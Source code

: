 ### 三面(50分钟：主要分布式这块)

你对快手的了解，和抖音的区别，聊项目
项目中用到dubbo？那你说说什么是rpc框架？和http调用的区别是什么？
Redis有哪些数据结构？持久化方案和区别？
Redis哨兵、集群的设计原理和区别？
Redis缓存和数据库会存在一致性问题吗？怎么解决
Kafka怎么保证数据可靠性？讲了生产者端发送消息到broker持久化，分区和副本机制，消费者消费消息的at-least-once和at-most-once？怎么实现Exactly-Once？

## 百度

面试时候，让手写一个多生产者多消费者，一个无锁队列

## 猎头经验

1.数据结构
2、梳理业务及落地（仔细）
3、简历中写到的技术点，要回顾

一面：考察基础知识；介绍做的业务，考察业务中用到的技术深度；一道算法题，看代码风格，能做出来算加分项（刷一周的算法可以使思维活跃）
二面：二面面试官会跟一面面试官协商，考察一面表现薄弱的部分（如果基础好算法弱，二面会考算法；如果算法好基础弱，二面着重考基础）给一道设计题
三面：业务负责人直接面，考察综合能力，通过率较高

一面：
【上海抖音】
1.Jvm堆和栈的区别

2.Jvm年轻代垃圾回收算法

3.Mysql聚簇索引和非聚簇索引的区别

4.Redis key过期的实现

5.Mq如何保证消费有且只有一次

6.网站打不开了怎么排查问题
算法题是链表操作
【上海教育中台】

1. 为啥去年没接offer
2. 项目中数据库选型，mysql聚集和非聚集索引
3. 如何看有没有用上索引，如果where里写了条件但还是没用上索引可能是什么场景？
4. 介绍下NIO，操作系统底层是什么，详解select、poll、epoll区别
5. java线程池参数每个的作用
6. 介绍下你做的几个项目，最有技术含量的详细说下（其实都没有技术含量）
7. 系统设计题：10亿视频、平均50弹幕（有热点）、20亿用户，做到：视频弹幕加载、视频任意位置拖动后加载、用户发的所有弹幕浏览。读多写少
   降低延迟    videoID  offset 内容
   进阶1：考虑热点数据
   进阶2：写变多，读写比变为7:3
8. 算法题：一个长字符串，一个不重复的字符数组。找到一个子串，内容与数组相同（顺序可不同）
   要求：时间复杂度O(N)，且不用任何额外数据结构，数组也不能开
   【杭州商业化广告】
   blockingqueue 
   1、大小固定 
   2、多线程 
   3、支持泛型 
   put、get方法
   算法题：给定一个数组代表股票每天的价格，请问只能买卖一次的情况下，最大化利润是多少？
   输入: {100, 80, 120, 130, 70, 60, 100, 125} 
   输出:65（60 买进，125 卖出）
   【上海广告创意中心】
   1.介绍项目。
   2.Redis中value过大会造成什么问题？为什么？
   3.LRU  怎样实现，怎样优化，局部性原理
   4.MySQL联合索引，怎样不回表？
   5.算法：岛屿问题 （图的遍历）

**Exercise goal**
Find the line with "5.Mq如何保证消费有且只有一次" in the entries above. Retype it and each line after it, exactly, through the line with "进阶2：写变多，读写比变为7:3", and stop there.

**Result below**
5.Mq如何保证消费有且只有一次

6.网站打不开了怎么排查问题
算法题是链表操作
【上海教育中台】

1. 为啥去年没接offer
2. 项目中数据库选型，mysql聚集和非聚集索引
3. 如何看有没有用上索引，如果where里写了条件但还是没用上索引可能是什么场景？
4. 介绍下NIO，操作系统底层是什么，详解select、poll、epoll区别
5. java线程池参数每个的作用
6. 介绍下你做的几个项目，最有技术含量的详细说下（其实都没有技术含量）
7. 系统设计题：10亿视频、平均50弹幕（有热点）、20亿用户，做到：视频弹幕加载、视频任意位置拖动后加载、用户发的所有弹幕浏览。读多写少
   降低延迟    videoID  offset 内容
   进阶1：考虑热点数据
   进阶2：写变多，读写比变为7:3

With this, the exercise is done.